*ACTION ITEM*. Omit all pictures and transcribe only the lines in the entries below that run from the line with "# Free modifiers" through the line with "used to be more".

*RECORDS FOR THIS TASK*.
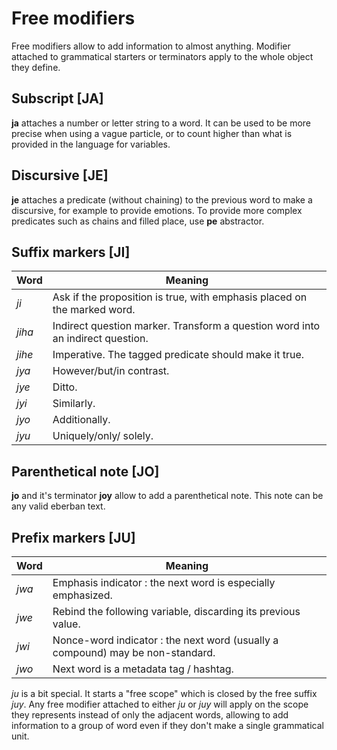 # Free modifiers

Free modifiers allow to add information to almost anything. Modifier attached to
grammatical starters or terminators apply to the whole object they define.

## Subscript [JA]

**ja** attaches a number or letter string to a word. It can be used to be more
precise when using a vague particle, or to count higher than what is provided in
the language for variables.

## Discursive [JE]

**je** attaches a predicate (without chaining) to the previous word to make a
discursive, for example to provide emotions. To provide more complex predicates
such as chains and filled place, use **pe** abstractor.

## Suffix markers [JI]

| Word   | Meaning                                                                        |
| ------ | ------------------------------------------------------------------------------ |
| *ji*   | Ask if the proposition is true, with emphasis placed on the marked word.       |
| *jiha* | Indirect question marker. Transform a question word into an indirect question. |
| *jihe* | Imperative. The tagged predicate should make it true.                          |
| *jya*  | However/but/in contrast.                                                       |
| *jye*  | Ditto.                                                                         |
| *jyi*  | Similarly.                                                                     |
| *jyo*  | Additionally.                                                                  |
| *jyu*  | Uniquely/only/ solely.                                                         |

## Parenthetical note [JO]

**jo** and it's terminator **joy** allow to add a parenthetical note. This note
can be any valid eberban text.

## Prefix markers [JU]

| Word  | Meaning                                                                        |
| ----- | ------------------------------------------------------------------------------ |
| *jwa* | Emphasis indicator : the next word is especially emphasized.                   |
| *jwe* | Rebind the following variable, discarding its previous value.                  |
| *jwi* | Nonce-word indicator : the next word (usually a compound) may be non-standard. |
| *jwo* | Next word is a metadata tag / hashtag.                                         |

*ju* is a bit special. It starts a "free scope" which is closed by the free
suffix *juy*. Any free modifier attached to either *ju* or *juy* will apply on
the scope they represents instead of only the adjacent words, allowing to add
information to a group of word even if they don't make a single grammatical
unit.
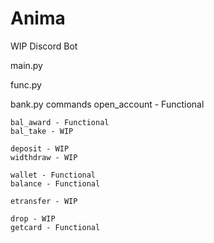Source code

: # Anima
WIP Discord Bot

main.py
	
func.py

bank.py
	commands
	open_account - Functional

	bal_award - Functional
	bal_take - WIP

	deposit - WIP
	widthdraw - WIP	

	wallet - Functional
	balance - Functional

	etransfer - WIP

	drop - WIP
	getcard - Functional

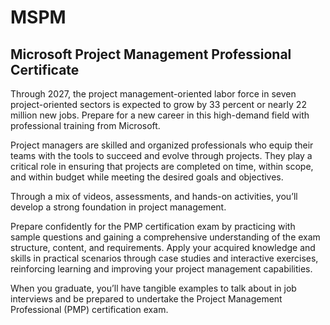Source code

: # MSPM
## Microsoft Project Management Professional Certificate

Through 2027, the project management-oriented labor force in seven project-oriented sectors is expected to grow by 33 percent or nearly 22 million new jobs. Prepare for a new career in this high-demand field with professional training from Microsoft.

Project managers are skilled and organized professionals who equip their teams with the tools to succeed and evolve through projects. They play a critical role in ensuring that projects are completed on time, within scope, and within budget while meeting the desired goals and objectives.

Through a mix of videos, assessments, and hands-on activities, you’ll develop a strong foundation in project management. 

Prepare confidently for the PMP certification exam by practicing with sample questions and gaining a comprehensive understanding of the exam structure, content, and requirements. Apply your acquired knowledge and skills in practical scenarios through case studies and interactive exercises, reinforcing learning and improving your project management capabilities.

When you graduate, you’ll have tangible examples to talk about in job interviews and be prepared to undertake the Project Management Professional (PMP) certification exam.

--

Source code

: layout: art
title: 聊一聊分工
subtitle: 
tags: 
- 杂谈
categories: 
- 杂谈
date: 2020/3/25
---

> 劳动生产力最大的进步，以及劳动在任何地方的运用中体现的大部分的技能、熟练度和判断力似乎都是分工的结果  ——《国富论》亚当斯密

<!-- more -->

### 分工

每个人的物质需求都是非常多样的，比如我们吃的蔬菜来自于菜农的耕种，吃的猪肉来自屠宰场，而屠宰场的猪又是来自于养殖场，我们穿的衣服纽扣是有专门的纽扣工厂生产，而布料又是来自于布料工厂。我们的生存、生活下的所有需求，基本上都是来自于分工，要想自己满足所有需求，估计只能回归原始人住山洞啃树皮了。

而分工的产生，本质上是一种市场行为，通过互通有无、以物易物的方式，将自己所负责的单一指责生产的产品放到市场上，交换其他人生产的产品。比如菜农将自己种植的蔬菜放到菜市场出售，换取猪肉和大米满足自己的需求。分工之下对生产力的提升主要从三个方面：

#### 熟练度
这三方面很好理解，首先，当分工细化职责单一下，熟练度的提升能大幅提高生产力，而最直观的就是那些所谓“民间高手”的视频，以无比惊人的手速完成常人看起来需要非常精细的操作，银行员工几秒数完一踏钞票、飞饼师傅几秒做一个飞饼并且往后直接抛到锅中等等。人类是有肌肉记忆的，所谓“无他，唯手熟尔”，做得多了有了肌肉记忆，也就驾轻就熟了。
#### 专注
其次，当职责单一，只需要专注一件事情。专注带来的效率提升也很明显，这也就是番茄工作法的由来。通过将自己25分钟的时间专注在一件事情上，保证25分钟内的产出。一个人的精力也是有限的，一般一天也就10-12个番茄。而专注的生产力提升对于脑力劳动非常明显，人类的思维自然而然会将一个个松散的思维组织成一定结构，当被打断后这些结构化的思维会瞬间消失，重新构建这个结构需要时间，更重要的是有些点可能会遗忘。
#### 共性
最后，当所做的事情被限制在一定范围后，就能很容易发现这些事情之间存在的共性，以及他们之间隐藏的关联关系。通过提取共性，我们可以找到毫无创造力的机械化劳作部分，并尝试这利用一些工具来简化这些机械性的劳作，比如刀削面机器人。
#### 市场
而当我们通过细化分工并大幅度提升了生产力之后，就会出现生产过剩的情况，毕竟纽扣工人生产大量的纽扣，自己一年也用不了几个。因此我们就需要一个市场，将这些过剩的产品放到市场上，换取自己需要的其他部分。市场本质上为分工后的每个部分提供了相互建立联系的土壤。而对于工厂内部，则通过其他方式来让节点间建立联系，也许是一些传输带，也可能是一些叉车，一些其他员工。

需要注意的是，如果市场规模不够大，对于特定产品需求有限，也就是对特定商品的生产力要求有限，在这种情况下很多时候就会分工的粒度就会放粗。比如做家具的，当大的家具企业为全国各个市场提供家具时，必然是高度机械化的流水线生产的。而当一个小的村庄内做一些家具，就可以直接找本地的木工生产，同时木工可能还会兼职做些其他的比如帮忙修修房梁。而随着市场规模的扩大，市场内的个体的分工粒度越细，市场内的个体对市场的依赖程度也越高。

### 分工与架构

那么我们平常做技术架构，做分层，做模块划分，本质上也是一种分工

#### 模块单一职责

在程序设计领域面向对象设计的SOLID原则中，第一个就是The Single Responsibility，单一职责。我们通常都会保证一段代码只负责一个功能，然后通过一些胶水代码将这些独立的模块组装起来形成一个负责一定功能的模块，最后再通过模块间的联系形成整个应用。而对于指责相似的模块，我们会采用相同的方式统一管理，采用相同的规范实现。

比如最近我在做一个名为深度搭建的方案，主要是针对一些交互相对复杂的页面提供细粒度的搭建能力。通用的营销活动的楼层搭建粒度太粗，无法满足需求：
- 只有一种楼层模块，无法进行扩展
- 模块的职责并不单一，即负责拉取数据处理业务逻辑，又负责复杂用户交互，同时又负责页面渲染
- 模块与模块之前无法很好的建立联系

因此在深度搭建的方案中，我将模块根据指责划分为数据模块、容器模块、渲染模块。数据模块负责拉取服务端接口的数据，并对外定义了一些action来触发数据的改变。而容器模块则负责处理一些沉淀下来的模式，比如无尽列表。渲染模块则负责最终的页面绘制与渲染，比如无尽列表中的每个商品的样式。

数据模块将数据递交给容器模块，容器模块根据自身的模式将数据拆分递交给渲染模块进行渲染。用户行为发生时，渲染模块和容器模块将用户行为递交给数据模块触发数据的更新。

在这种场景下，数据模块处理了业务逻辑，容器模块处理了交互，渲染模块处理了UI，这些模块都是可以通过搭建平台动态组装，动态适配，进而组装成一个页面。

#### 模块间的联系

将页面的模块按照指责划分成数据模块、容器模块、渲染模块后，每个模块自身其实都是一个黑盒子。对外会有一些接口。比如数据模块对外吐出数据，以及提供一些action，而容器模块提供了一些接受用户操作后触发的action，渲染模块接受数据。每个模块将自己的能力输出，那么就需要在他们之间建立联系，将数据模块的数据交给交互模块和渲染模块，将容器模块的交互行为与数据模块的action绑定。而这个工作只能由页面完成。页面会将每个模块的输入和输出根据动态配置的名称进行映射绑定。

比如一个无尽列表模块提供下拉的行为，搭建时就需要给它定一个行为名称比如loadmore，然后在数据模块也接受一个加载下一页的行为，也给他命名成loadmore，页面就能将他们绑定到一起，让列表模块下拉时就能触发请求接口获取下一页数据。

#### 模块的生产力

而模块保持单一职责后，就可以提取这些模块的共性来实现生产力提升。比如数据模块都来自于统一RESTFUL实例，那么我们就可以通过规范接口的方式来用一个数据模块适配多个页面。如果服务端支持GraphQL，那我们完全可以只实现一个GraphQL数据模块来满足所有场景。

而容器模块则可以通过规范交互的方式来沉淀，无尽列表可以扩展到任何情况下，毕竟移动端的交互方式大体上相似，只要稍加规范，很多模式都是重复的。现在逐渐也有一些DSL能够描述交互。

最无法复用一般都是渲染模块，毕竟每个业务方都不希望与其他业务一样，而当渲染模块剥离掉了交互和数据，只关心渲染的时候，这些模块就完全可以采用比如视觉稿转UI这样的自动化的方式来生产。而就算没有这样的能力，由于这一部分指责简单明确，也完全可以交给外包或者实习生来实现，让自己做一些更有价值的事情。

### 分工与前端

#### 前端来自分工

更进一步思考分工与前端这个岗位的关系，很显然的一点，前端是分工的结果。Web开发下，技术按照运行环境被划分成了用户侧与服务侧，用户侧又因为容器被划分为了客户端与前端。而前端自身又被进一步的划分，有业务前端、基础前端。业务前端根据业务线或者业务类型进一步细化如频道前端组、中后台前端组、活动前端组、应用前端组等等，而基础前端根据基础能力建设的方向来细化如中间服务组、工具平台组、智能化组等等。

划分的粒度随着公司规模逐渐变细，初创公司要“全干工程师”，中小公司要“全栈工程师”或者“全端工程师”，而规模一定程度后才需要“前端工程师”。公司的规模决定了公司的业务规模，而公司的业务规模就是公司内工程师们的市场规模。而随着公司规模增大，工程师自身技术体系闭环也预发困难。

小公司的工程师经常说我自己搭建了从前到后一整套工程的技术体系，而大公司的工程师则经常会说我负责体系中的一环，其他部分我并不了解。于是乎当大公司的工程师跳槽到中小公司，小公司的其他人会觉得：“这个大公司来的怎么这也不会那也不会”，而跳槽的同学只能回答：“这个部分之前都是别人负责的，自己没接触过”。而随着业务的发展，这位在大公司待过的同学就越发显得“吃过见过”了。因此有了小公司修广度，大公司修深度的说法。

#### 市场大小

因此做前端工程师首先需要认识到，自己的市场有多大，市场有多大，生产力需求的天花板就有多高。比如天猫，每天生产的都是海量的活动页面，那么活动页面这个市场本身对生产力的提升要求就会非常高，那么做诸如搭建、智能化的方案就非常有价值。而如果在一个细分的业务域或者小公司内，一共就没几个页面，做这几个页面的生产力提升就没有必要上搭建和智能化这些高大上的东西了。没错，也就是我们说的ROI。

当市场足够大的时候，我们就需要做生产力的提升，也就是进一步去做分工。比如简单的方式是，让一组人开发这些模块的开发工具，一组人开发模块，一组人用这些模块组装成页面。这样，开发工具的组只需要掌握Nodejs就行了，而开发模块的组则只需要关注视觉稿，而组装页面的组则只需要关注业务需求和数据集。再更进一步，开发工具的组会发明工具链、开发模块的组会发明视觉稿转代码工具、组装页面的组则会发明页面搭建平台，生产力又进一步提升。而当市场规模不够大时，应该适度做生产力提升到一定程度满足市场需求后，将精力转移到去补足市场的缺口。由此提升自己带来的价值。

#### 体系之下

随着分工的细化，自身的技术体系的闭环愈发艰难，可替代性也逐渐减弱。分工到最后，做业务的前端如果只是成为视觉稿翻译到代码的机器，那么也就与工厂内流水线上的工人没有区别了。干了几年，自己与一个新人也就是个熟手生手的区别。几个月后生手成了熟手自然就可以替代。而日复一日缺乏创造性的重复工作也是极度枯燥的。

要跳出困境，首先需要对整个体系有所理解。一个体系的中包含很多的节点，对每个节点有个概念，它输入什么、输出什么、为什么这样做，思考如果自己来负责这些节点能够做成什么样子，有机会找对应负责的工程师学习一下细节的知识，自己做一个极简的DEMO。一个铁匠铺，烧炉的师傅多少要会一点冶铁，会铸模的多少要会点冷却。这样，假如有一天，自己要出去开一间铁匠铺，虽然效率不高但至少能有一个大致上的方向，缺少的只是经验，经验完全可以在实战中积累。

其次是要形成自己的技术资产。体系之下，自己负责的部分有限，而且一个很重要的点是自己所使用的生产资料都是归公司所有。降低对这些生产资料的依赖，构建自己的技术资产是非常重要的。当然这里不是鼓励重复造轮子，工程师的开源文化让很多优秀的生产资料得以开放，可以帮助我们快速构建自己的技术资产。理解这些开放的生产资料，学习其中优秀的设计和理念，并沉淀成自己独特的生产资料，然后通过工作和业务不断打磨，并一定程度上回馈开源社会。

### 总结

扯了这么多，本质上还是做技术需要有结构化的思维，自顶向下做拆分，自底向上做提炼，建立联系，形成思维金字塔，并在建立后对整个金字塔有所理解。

==

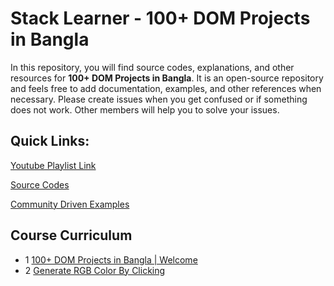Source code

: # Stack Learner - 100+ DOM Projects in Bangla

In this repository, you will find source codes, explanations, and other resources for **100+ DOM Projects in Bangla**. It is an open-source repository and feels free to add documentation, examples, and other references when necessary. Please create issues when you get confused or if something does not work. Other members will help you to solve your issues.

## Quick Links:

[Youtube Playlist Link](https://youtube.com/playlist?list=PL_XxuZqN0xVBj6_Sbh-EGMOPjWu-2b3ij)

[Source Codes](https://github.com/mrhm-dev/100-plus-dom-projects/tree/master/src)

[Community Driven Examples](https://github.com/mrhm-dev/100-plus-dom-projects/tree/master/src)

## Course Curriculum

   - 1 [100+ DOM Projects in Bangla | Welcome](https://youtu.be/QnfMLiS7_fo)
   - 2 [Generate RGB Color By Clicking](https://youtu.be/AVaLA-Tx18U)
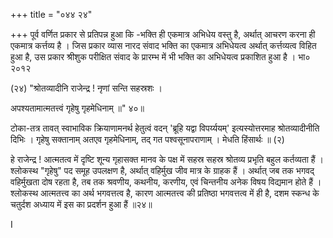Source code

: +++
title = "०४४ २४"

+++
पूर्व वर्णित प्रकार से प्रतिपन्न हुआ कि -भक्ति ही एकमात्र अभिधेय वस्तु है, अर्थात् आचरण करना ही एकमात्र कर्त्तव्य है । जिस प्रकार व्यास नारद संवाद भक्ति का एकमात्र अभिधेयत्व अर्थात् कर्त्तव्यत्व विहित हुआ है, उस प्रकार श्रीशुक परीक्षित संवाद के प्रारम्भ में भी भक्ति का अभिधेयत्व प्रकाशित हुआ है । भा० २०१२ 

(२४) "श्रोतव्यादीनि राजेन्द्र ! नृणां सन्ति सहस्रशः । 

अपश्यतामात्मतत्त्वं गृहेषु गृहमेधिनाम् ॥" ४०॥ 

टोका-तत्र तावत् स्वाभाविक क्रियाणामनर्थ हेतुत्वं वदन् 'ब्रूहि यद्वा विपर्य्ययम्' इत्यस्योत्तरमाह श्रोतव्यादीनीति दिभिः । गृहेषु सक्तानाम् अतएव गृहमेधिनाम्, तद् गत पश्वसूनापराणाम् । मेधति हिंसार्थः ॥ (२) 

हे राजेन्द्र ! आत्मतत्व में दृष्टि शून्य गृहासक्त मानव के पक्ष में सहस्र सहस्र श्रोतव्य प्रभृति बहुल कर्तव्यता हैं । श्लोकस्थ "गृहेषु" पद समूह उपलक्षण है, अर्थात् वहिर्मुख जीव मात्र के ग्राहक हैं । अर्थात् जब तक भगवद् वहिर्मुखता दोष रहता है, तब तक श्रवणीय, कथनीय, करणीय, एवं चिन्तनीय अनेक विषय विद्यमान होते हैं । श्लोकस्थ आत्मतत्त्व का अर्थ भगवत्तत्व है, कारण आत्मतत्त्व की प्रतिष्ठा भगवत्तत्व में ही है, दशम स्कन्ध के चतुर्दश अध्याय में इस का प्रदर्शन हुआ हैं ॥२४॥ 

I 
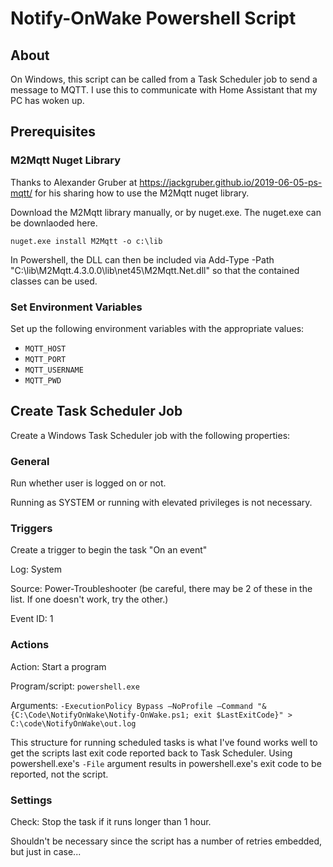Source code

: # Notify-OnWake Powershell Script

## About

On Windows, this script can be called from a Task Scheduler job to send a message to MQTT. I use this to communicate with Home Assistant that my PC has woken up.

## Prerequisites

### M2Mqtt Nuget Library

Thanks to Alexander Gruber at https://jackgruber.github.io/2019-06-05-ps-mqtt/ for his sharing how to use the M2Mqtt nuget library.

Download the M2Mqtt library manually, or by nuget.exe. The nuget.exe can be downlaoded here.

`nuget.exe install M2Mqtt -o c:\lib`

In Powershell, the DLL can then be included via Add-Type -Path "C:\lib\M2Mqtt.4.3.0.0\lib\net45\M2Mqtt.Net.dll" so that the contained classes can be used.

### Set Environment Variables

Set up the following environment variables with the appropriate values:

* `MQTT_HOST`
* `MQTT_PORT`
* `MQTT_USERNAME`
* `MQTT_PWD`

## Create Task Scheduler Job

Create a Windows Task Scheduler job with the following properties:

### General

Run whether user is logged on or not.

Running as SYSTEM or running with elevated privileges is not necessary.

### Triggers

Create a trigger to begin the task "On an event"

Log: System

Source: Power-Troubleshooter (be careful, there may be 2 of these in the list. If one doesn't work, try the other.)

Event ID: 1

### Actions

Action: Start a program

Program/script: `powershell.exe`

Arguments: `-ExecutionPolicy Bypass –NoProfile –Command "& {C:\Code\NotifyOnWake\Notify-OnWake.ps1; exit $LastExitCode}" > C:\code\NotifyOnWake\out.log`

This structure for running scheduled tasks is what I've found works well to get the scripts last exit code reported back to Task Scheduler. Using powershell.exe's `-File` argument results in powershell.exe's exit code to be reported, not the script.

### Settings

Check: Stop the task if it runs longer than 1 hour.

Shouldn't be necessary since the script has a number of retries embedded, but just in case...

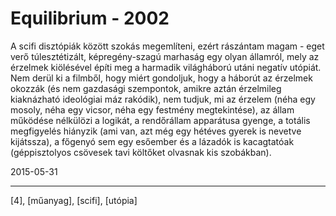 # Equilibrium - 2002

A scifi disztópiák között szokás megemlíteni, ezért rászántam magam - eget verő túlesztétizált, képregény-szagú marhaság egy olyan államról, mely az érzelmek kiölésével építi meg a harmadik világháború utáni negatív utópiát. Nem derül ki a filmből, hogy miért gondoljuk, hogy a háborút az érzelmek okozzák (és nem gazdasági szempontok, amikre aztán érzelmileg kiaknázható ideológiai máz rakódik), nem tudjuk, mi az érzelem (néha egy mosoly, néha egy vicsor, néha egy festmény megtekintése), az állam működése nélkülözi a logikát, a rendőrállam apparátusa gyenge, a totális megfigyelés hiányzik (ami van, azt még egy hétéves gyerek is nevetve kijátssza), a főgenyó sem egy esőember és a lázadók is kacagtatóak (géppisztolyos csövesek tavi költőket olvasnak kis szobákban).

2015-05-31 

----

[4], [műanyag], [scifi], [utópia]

*RESPONSE TO THIS EXERCISE*.
 # Free modifiers

Free modifiers allow to add information to almost anything. Modifier attached to
grammatical starters or terminators apply to the whole object they define.

## Subscript [JA]

**ja** attaches a number or letter string to a word. It can be used to be more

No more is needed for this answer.